### Your assignment:
The output should be all lines of the entries below in which the word "secretKey" occurs.

=== Source records ===

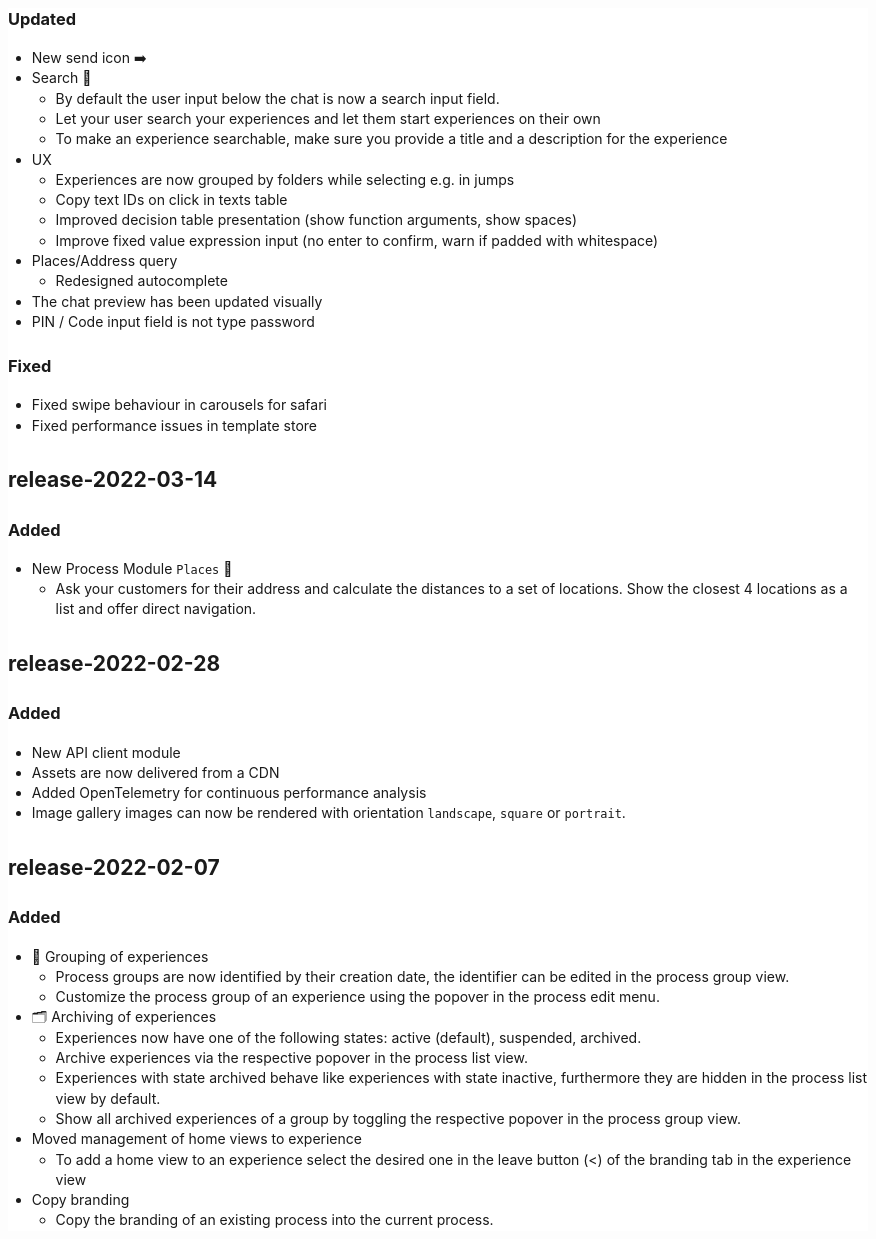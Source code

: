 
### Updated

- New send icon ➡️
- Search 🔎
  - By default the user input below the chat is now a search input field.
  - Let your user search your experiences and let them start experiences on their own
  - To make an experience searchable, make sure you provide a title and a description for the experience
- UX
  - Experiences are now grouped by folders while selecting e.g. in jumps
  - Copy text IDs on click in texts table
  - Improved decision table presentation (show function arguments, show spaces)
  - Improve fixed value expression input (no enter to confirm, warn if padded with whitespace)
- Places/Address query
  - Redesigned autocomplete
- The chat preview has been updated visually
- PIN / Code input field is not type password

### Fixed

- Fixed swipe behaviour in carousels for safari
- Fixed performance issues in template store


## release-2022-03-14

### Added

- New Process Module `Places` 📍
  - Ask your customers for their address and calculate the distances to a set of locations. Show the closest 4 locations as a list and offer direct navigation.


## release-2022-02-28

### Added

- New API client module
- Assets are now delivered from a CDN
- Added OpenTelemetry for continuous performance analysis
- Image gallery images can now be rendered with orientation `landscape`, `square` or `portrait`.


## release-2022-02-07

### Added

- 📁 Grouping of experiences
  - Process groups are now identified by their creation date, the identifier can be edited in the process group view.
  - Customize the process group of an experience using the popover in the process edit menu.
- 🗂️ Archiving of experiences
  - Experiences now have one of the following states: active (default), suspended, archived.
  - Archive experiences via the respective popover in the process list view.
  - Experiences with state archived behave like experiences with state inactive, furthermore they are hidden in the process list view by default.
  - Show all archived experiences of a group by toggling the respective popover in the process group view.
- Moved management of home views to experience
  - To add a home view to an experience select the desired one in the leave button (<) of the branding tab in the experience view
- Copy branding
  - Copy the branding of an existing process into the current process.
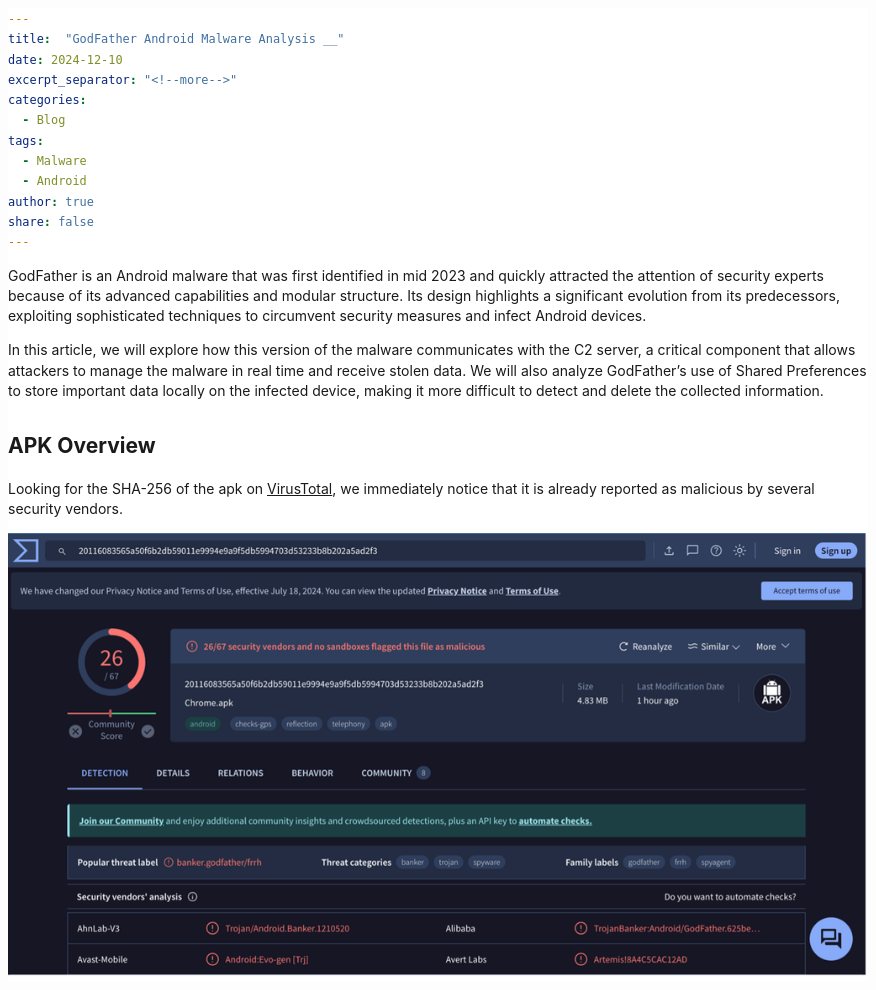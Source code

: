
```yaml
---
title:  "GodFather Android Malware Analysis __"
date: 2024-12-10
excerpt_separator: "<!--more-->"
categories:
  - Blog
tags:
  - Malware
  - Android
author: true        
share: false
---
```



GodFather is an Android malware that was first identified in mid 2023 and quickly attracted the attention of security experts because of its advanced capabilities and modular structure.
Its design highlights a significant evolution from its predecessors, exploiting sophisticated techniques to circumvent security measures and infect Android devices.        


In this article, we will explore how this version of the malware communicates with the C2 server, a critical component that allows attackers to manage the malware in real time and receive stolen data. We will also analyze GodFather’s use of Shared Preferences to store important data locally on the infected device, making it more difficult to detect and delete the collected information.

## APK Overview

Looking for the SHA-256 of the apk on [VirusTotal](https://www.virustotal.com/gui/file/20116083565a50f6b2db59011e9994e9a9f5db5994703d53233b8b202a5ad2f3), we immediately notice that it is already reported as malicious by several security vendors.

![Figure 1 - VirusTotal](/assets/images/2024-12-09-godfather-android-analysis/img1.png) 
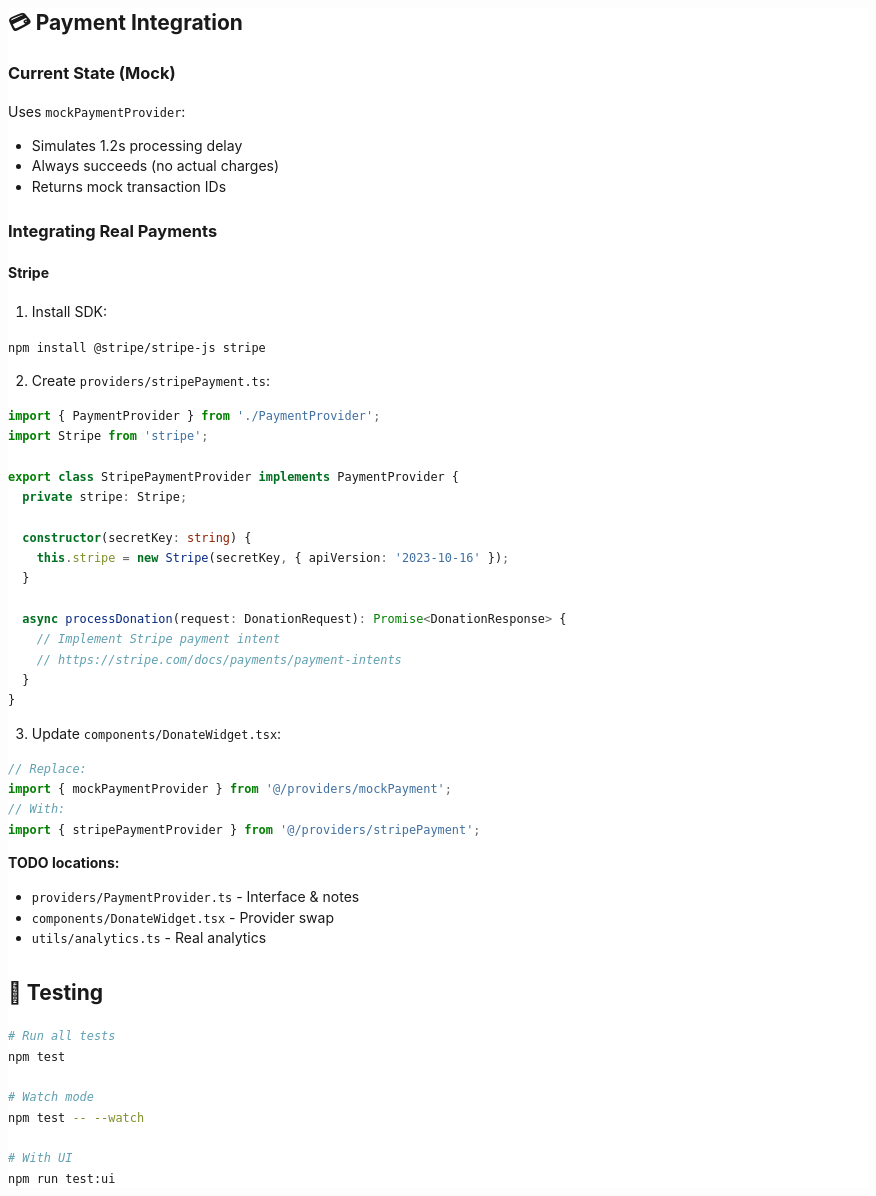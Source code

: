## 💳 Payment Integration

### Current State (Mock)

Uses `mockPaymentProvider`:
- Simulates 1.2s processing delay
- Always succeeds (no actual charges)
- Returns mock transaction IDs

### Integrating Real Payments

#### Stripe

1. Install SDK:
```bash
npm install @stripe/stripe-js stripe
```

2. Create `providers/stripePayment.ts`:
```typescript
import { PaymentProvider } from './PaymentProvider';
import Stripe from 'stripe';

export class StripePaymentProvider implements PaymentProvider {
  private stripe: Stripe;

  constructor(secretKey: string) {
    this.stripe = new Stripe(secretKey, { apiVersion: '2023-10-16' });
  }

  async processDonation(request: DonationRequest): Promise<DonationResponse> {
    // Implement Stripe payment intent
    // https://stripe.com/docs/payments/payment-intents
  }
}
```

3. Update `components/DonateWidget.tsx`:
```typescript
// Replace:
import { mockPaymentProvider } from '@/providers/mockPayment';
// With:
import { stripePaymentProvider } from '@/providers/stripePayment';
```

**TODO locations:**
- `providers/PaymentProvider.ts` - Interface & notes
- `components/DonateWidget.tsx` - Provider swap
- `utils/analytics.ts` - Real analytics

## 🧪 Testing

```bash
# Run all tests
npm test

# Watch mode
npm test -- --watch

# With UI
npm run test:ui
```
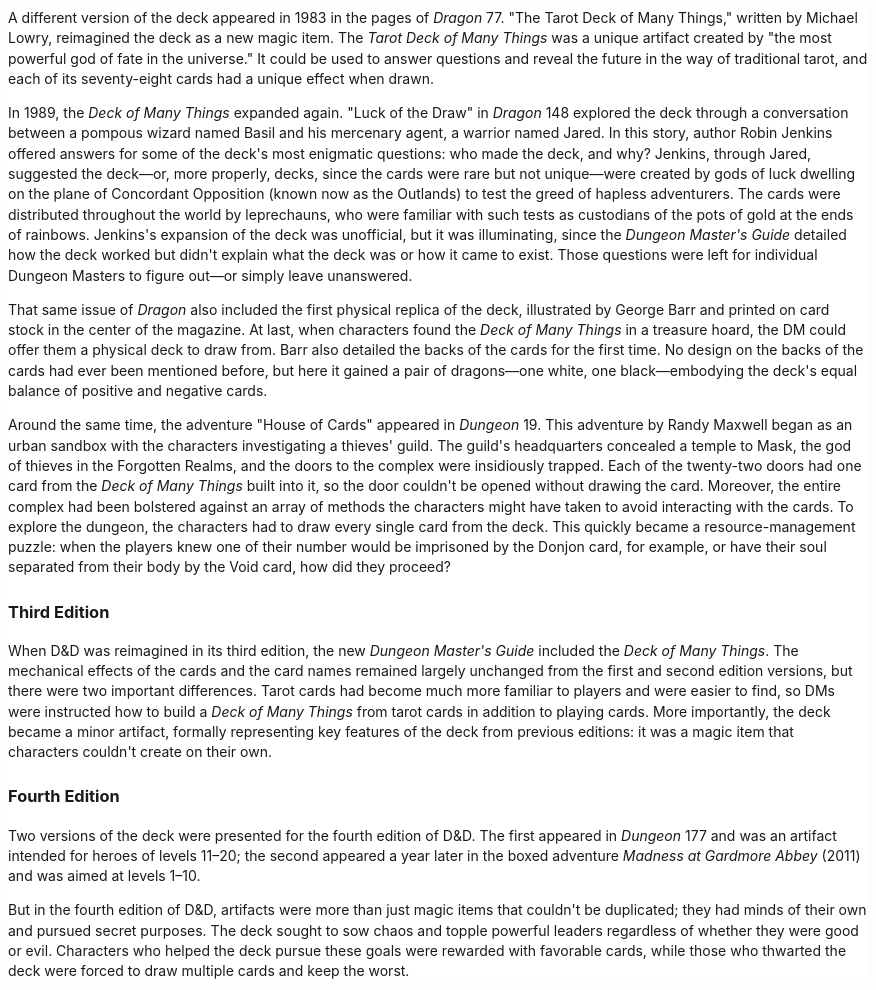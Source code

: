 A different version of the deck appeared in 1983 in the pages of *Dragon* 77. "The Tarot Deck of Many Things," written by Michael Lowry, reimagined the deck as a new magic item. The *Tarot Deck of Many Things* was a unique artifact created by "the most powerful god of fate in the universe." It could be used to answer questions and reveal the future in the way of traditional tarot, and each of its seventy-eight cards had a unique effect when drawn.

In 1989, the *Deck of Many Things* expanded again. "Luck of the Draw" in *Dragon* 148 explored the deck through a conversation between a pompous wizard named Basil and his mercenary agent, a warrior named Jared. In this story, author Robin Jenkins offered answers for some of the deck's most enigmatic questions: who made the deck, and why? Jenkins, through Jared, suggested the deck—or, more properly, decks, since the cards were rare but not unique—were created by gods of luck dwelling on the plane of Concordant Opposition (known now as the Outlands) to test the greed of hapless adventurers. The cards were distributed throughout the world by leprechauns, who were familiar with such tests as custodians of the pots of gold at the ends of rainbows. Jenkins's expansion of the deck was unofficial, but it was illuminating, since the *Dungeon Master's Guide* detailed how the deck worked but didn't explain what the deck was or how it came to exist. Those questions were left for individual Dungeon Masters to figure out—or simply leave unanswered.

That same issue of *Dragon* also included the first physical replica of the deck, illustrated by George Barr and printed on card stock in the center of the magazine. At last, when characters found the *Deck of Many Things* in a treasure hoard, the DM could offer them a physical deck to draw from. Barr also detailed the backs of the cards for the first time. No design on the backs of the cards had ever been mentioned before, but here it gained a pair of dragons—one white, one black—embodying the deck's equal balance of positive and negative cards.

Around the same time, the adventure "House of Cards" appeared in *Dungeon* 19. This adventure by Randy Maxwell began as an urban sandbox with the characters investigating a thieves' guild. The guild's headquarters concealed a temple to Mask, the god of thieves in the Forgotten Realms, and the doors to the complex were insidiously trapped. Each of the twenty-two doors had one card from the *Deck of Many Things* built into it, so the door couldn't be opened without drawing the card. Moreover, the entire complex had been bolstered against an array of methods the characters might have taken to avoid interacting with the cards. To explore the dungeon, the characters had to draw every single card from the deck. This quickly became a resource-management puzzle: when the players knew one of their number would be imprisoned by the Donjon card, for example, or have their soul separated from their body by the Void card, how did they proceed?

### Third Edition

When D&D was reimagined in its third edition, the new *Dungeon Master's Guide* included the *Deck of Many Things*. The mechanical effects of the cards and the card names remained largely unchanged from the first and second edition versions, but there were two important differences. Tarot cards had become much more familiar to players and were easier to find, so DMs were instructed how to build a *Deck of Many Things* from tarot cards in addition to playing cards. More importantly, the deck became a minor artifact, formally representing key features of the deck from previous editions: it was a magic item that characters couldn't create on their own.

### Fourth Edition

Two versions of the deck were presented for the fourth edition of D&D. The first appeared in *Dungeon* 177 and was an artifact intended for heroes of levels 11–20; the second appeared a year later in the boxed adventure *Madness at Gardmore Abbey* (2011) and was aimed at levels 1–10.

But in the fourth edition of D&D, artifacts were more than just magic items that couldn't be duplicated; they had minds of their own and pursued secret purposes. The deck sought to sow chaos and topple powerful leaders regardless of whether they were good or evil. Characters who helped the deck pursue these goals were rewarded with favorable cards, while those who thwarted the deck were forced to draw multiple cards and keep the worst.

===

### Response:
  constructor(secretKey: string) {
    this.stripe = new Stripe(secretKey, { apiVersion: '2023-10-16' });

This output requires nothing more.